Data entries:
-=-=-

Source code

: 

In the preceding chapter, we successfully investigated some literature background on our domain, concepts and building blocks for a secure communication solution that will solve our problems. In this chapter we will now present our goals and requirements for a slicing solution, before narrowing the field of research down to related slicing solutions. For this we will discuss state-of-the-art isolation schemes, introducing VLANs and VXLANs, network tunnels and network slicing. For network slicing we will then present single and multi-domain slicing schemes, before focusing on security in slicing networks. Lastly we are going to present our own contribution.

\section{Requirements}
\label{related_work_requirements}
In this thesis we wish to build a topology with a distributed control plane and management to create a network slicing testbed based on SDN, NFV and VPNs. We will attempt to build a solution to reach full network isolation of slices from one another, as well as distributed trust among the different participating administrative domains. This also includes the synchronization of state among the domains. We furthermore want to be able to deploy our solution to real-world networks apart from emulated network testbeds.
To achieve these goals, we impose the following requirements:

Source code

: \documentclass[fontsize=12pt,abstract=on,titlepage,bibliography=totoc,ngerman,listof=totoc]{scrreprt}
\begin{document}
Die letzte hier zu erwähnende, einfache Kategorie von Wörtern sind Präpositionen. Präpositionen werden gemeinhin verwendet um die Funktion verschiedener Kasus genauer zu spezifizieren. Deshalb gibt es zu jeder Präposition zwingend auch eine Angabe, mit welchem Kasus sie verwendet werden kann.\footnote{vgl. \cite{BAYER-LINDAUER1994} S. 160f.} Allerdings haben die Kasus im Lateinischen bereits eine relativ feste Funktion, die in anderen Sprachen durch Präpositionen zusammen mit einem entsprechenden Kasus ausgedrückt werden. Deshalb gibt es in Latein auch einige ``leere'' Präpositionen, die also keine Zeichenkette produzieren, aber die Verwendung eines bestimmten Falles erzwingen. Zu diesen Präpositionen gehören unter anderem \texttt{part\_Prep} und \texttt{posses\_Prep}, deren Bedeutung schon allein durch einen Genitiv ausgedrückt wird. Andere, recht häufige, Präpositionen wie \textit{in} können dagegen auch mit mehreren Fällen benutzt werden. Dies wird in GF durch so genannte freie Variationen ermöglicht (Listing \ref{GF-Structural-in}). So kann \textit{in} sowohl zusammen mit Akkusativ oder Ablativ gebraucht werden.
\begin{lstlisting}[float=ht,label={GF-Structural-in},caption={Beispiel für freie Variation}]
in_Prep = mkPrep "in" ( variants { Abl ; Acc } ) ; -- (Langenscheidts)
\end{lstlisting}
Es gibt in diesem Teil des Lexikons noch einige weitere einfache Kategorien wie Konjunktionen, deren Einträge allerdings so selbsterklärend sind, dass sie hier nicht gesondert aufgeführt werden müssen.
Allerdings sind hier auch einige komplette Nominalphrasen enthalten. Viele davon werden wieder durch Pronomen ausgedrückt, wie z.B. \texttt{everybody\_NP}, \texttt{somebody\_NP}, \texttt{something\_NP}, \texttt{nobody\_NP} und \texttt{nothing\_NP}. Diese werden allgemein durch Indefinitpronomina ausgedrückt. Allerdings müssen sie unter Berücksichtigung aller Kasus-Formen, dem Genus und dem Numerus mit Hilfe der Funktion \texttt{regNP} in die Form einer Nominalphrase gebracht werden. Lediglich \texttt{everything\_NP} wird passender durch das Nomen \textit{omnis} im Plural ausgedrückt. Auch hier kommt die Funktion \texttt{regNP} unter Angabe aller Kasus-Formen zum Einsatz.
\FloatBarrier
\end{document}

-=-=-

WORK INSTRUCTION
Output all entries again exactly; no line may be altered.

SOLUTION TO THE PROBLEM
Source code

: 

In the preceding chapter, we successfully investigated some literature background on our domain, concepts and building blocks for a secure communication solution that will solve our problems. In this chapter we will now present our goals and requirements for a slicing solution, before narrowing the field of research down to related slicing solutions. For this we will discuss state-of-the-art isolation schemes, introducing VLANs and VXLANs, network tunnels and network slicing. For network slicing we will then present single and multi-domain slicing schemes, before focusing on security in slicing networks. Lastly we are going to present our own contribution.

\section{Requirements}
\label{related_work_requirements}
In this thesis we wish to build a topology with a distributed control plane and management to create a network slicing testbed based on SDN, NFV and VPNs. We will attempt to build a solution to reach full network isolation of slices from one another, as well as distributed trust among the different participating administrative domains. This also includes the synchronization of state among the domains. We furthermore want to be able to deploy our solution to real-world networks apart from emulated network testbeds.
To achieve these goals, we impose the following requirements:

Source code

: \documentclass[fontsize=12pt,abstract=on,titlepage,bibliography=totoc,ngerman,listof=totoc]{scrreprt}
\begin{document}
Die letzte hier zu erwähnende, einfache Kategorie von Wörtern sind Präpositionen. Präpositionen werden gemeinhin verwendet um die Funktion verschiedener Kasus genauer zu spezifizieren. Deshalb gibt es zu jeder Präposition zwingend auch eine Angabe, mit welchem Kasus sie verwendet werden kann.\footnote{vgl. \cite{BAYER-LINDAUER1994} S. 160f.} Allerdings haben die Kasus im Lateinischen bereits eine relativ feste Funktion, die in anderen Sprachen durch Präpositionen zusammen mit einem entsprechenden Kasus ausgedrückt werden. Deshalb gibt es in Latein auch einige ``leere'' Präpositionen, die also keine Zeichenkette produzieren, aber die Verwendung eines bestimmten Falles erzwingen. Zu diesen Präpositionen gehören unter anderem \texttt{part\_Prep} und \texttt{posses\_Prep}, deren Bedeutung schon allein durch einen Genitiv ausgedrückt wird. Andere, recht häufige, Präpositionen wie \textit{in} können dagegen auch mit mehreren Fällen benutzt werden. Dies wird in GF durch so genannte freie Variationen ermöglicht (Listing \ref{GF-Structural-in}). So kann \textit{in} sowohl zusammen mit Akkusativ oder Ablativ gebraucht werden.
\begin{lstlisting}[float=ht,label={GF-Structural-in},caption={Beispiel für freie Variation}]
in_Prep = mkPrep "in" ( variants { Abl ; Acc } ) ; -- (Langenscheidts)
\end{lstlisting}
Es gibt in diesem Teil des Lexikons noch einige weitere einfache Kategorien wie Konjunktionen, deren Einträge allerdings so selbsterklärend sind, dass sie hier nicht gesondert aufgeführt werden müssen.
Allerdings sind hier auch einige komplette Nominalphrasen enthalten. Viele davon werden wieder durch Pronomen ausgedrückt, wie z.B. \texttt{everybody\_NP}, \texttt{somebody\_NP}, \texttt{something\_NP}, \texttt{nobody\_NP} und \texttt{nothing\_NP}. Diese werden allgemein durch Indefinitpronomina ausgedrückt. Allerdings müssen sie unter Berücksichtigung aller Kasus-Formen, dem Genus und dem Numerus mit Hilfe der Funktion \texttt{regNP} in die Form einer Nominalphrase gebracht werden. Lediglich \texttt{everything\_NP} wird passender durch das Nomen \textit{omnis} im Plural ausgedrückt. Auch hier kommt die Funktion \texttt{regNP} unter Angabe aller Kasus-Formen zum Einsatz.
\FloatBarrier
\end{document}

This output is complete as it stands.